This is the first in a planned series of notes intended as supplementary materials for participants in the course on Advanced Quantitative Methods that I currently teach in the Graduate School for Social Sciences (GSSR) in Warsaw. Any comments about the contents of this note are welcome.

Using R for calculations

You can use R to make calculations — both simple and complex.

  1. Addition
2 + 3
## [1] 5
  1. Subtraction
2 - 3
## [1] -1
  1. Multiplication
2 * 3
## [1] 6
  1. Division
2/3
## [1] 0.6666667
  1. Power. You can use ^ or **. Personally, I prefer the former, as it requires less typing.
2 ^ 3
## [1] 8
2 ** 3
## [1] 8
  1. Square roots
sqrt(9)
## [1] 3
  1. Other roots.
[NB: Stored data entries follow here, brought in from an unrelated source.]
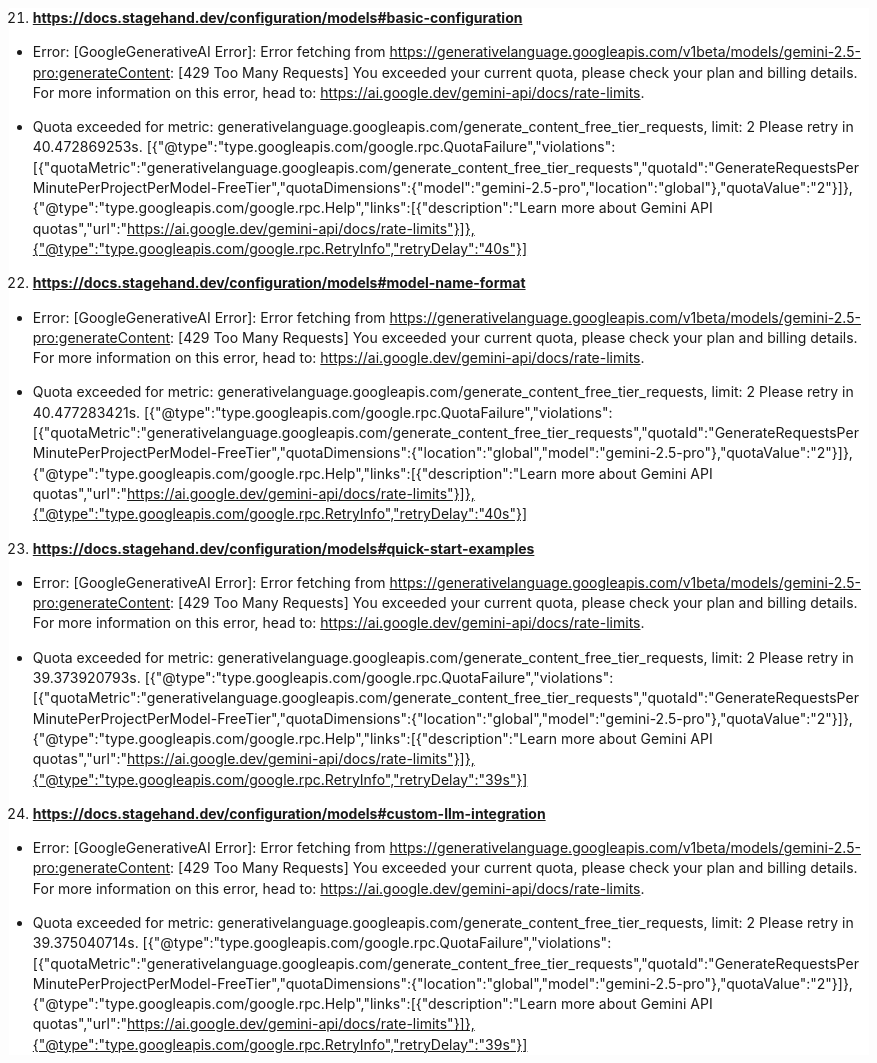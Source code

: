 21. **https://docs.stagehand.dev/configuration/models#basic-configuration**
   - Error: [GoogleGenerativeAI Error]: Error fetching from https://generativelanguage.googleapis.com/v1beta/models/gemini-2.5-pro:generateContent: [429 Too Many Requests] You exceeded your current quota, please check your plan and billing details. For more information on this error, head to: https://ai.google.dev/gemini-api/docs/rate-limits.
* Quota exceeded for metric: generativelanguage.googleapis.com/generate_content_free_tier_requests, limit: 2
Please retry in 40.472869253s. [{"@type":"type.googleapis.com/google.rpc.QuotaFailure","violations":[{"quotaMetric":"generativelanguage.googleapis.com/generate_content_free_tier_requests","quotaId":"GenerateRequestsPerMinutePerProjectPerModel-FreeTier","quotaDimensions":{"model":"gemini-2.5-pro","location":"global"},"quotaValue":"2"}]},{"@type":"type.googleapis.com/google.rpc.Help","links":[{"description":"Learn more about Gemini API quotas","url":"https://ai.google.dev/gemini-api/docs/rate-limits"}]},{"@type":"type.googleapis.com/google.rpc.RetryInfo","retryDelay":"40s"}]

22. **https://docs.stagehand.dev/configuration/models#model-name-format**
   - Error: [GoogleGenerativeAI Error]: Error fetching from https://generativelanguage.googleapis.com/v1beta/models/gemini-2.5-pro:generateContent: [429 Too Many Requests] You exceeded your current quota, please check your plan and billing details. For more information on this error, head to: https://ai.google.dev/gemini-api/docs/rate-limits.
* Quota exceeded for metric: generativelanguage.googleapis.com/generate_content_free_tier_requests, limit: 2
Please retry in 40.477283421s. [{"@type":"type.googleapis.com/google.rpc.QuotaFailure","violations":[{"quotaMetric":"generativelanguage.googleapis.com/generate_content_free_tier_requests","quotaId":"GenerateRequestsPerMinutePerProjectPerModel-FreeTier","quotaDimensions":{"location":"global","model":"gemini-2.5-pro"},"quotaValue":"2"}]},{"@type":"type.googleapis.com/google.rpc.Help","links":[{"description":"Learn more about Gemini API quotas","url":"https://ai.google.dev/gemini-api/docs/rate-limits"}]},{"@type":"type.googleapis.com/google.rpc.RetryInfo","retryDelay":"40s"}]

23. **https://docs.stagehand.dev/configuration/models#quick-start-examples**
   - Error: [GoogleGenerativeAI Error]: Error fetching from https://generativelanguage.googleapis.com/v1beta/models/gemini-2.5-pro:generateContent: [429 Too Many Requests] You exceeded your current quota, please check your plan and billing details. For more information on this error, head to: https://ai.google.dev/gemini-api/docs/rate-limits.
* Quota exceeded for metric: generativelanguage.googleapis.com/generate_content_free_tier_requests, limit: 2
Please retry in 39.373920793s. [{"@type":"type.googleapis.com/google.rpc.QuotaFailure","violations":[{"quotaMetric":"generativelanguage.googleapis.com/generate_content_free_tier_requests","quotaId":"GenerateRequestsPerMinutePerProjectPerModel-FreeTier","quotaDimensions":{"location":"global","model":"gemini-2.5-pro"},"quotaValue":"2"}]},{"@type":"type.googleapis.com/google.rpc.Help","links":[{"description":"Learn more about Gemini API quotas","url":"https://ai.google.dev/gemini-api/docs/rate-limits"}]},{"@type":"type.googleapis.com/google.rpc.RetryInfo","retryDelay":"39s"}]

24. **https://docs.stagehand.dev/configuration/models#custom-llm-integration**
   - Error: [GoogleGenerativeAI Error]: Error fetching from https://generativelanguage.googleapis.com/v1beta/models/gemini-2.5-pro:generateContent: [429 Too Many Requests] You exceeded your current quota, please check your plan and billing details. For more information on this error, head to: https://ai.google.dev/gemini-api/docs/rate-limits.
* Quota exceeded for metric: generativelanguage.googleapis.com/generate_content_free_tier_requests, limit: 2
Please retry in 39.375040714s. [{"@type":"type.googleapis.com/google.rpc.QuotaFailure","violations":[{"quotaMetric":"generativelanguage.googleapis.com/generate_content_free_tier_requests","quotaId":"GenerateRequestsPerMinutePerProjectPerModel-FreeTier","quotaDimensions":{"location":"global","model":"gemini-2.5-pro"},"quotaValue":"2"}]},{"@type":"type.googleapis.com/google.rpc.Help","links":[{"description":"Learn more about Gemini API quotas","url":"https://ai.google.dev/gemini-api/docs/rate-limits"}]},{"@type":"type.googleapis.com/google.rpc.RetryInfo","retryDelay":"39s"}]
For instance, \(\sqrt[3]{8} = 8^{1/3} = 2\):
8 ^ (1/3)
## [1] 2
  1. Absolute values (ignoring sign):
abs(-3)
## [1] 3
  1. Integer division: division in which the fractional part is discarded. For instance, 5/2 = 2.5, but in the integer division we discard the fractional part, so that the result is 2.
5 %/% 2
## [1] 2
  1. Remainder from divison. For instance, in the previous example we divided 5 by 2. Well, to “fits in” 5 twice, leaving a remainder of 1.
5 %% 2
## [1] 1

Hierarchy of arithmetic operations

In R, mathematical operations are performed in the right order. For instance, \(2 + 2\cdot 2 = 6\), because multiplication has precendence over addition. This also applies to division and subtraction, so that \(2 - 2/2 = 1\). However, \((2 + 2) \cdot 2 = 8\), as the operation within the parentheses has precendence. In turn, powers have precedence over multiplication:

4^2 - 3*2
## [1] 10

Assigning names to objects

If you want to save a result for further calculations, it’s often useful to assign it a name and refer to the name — rather than the original mathematical expression — in subsequent operations.1 Remember to use <- for the assignment, not =. For instance, suppose we have the following two operations:

4 ^ 2 - 3 * 2
## [1] 10
4 ^ (2 - 3) * 2
## [1] 0.5

Suppose further that we now want to subtract the latter result from the former. Without the assignments, we’d have to write the following:

(4 ^ 2 - 3 * 2) - (4 ^ (2 - 3) * 2)
## [1] 9.5

This is correct, of course, but that is a lot of typing and you have remember about the extra parentheses to separate one expression from the other. It would be much simpler to assign names to the operations:

a_1 <- 4 ^ 2 - 3 * 2
a_2 <- 4 ^ (2 - 3) * 2

Typing a name in the console returns its value:

a_1
## [1] 10
a_2
## [1] 0.5

Always keep in mind that case matters: A_1 is not the same thing as a_1:

A_1
## Error in eval(expr, envir, enclos): object 'A_1' not found

Typos also matter: a.1 is not the same thing as a_1:

a.1
## Error in eval(expr, envir, enclos): object 'a.1' not found

Then, you can use the names in further calculations:

a_1 - a_2
## [1] 9.5

R now understands that a_1 is simply a shorthand for 4 ^ 2 - 3 * 2, whereas a_2 is a shorthand for 4 ^ (2 - 3) * 2.

You can also create new objects using the existing ones:

a_3 <- a_1 - a_2
a_4 <- a_1 + a_2

and go on to perform still further calculations using the newly created objects:

a_3/a_4
## [1] 0.9047619

  1. Check out this brief section for a little overview about name assignments in R.